▶ **Instructions to follow**: In your copy, reproduce each entry exactly and include no picture.

▶ **Data for review**:

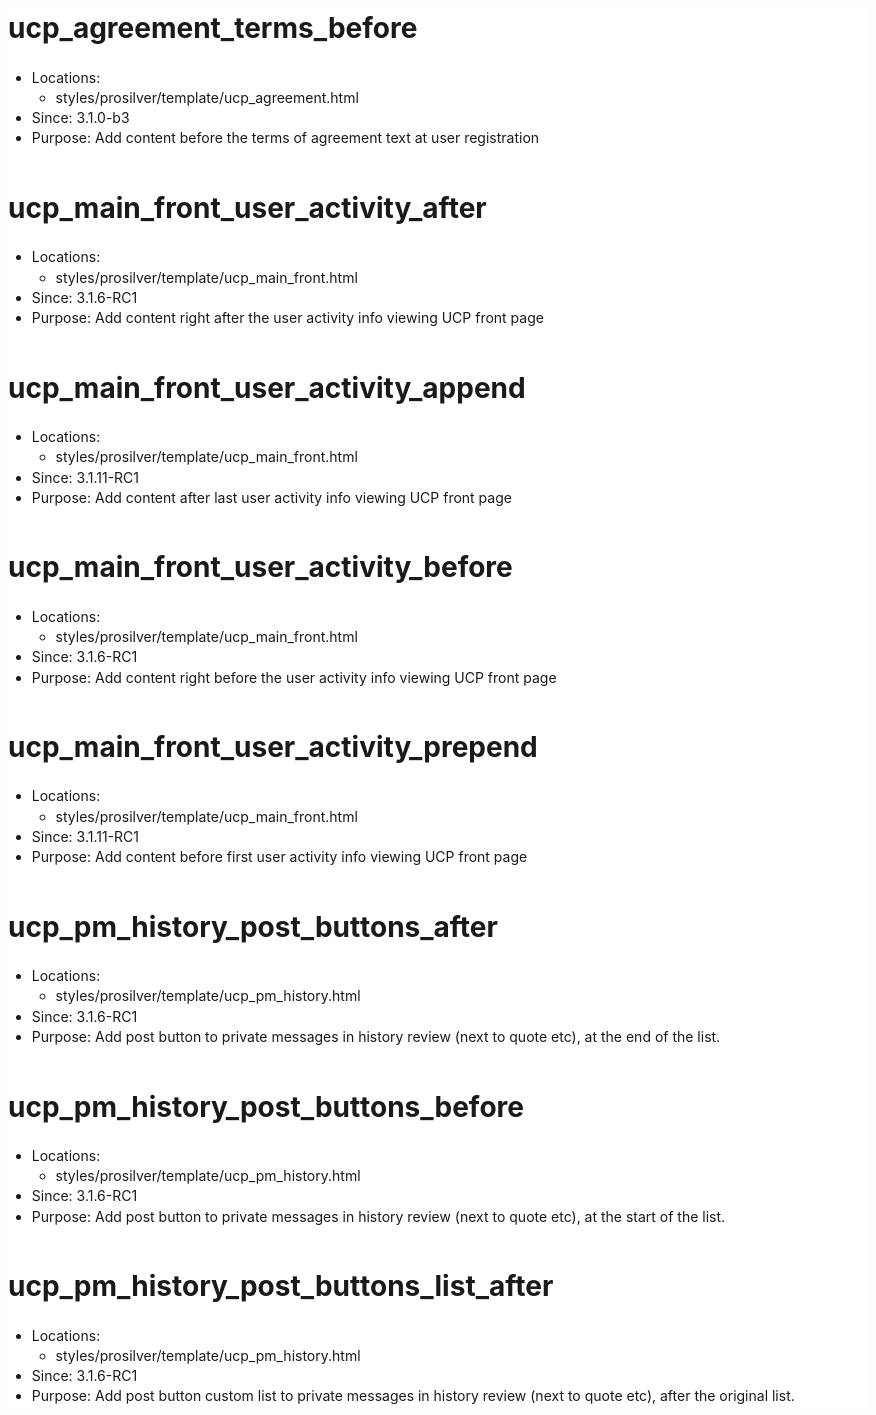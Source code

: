 ucp_agreement_terms_before
===
* Locations:
    + styles/prosilver/template/ucp_agreement.html
* Since: 3.1.0-b3
* Purpose: Add content before the terms of agreement text at user registration

ucp_main_front_user_activity_after
===
* Locations:
    + styles/prosilver/template/ucp_main_front.html
* Since: 3.1.6-RC1
* Purpose: Add content right after the user activity info viewing UCP front page

ucp_main_front_user_activity_append
===
* Locations:
    + styles/prosilver/template/ucp_main_front.html
* Since: 3.1.11-RC1
* Purpose: Add content after last user activity info viewing UCP front page

ucp_main_front_user_activity_before
===
* Locations:
    + styles/prosilver/template/ucp_main_front.html
* Since: 3.1.6-RC1
* Purpose: Add content right before the user activity info viewing UCP front page

ucp_main_front_user_activity_prepend
===
* Locations:
    + styles/prosilver/template/ucp_main_front.html
* Since: 3.1.11-RC1
* Purpose: Add content before first user activity info viewing UCP front page

ucp_pm_history_post_buttons_after
===
* Locations:
    + styles/prosilver/template/ucp_pm_history.html
* Since: 3.1.6-RC1
* Purpose: Add post button to private messages in history review (next to quote etc), at
the end of the list.

ucp_pm_history_post_buttons_before
===
* Locations:
    + styles/prosilver/template/ucp_pm_history.html
* Since: 3.1.6-RC1
* Purpose: Add post button to private messages in history review (next to quote etc), at
the start of the list.

ucp_pm_history_post_buttons_list_after
===
* Locations:
    + styles/prosilver/template/ucp_pm_history.html
* Since: 3.1.6-RC1
* Purpose: Add post button custom list to private messages in history review (next to quote etc),
after the original list.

▶ **Response below**:
Source code

: ucp_agreement_terms_before
===
* Locations:
    + styles/prosilver/template/ucp_agreement.html
* Since: 3.1.0-b3
* Purpose: Add content before the terms of agreement text at user registration

ucp_main_front_user_activity_after
===
* Locations:
    + styles/prosilver/template/ucp_main_front.html
* Since: 3.1.6-RC1
* Purpose: Add content right after the user activity info viewing UCP front page

ucp_main_front_user_activity_append
===
* Locations:
    + styles/prosilver/template/ucp_main_front.html
* Since: 3.1.11-RC1
* Purpose: Add content after last user activity info viewing UCP front page

ucp_main_front_user_activity_before
===
* Locations:
    + styles/prosilver/template/ucp_main_front.html
* Since: 3.1.6-RC1
* Purpose: Add content right before the user activity info viewing UCP front page

ucp_main_front_user_activity_prepend
===
* Locations:
    + styles/prosilver/template/ucp_main_front.html
* Since: 3.1.11-RC1
* Purpose: Add content before first user activity info viewing UCP front page

ucp_pm_history_post_buttons_after
===
* Locations:
    + styles/prosilver/template/ucp_pm_history.html
* Since: 3.1.6-RC1
* Purpose: Add post button to private messages in history review (next to quote etc), at
the end of the list.

ucp_pm_history_post_buttons_before
===
* Locations:
    + styles/prosilver/template/ucp_pm_history.html
* Since: 3.1.6-RC1
* Purpose: Add post button to private messages in history review (next to quote etc), at
the start of the list.

ucp_pm_history_post_buttons_list_after
===
* Locations:
    + styles/prosilver/template/ucp_pm_history.html
* Since: 3.1.6-RC1
* Purpose: Add post button custom list to private messages in history review (next to quote etc),
after the original list.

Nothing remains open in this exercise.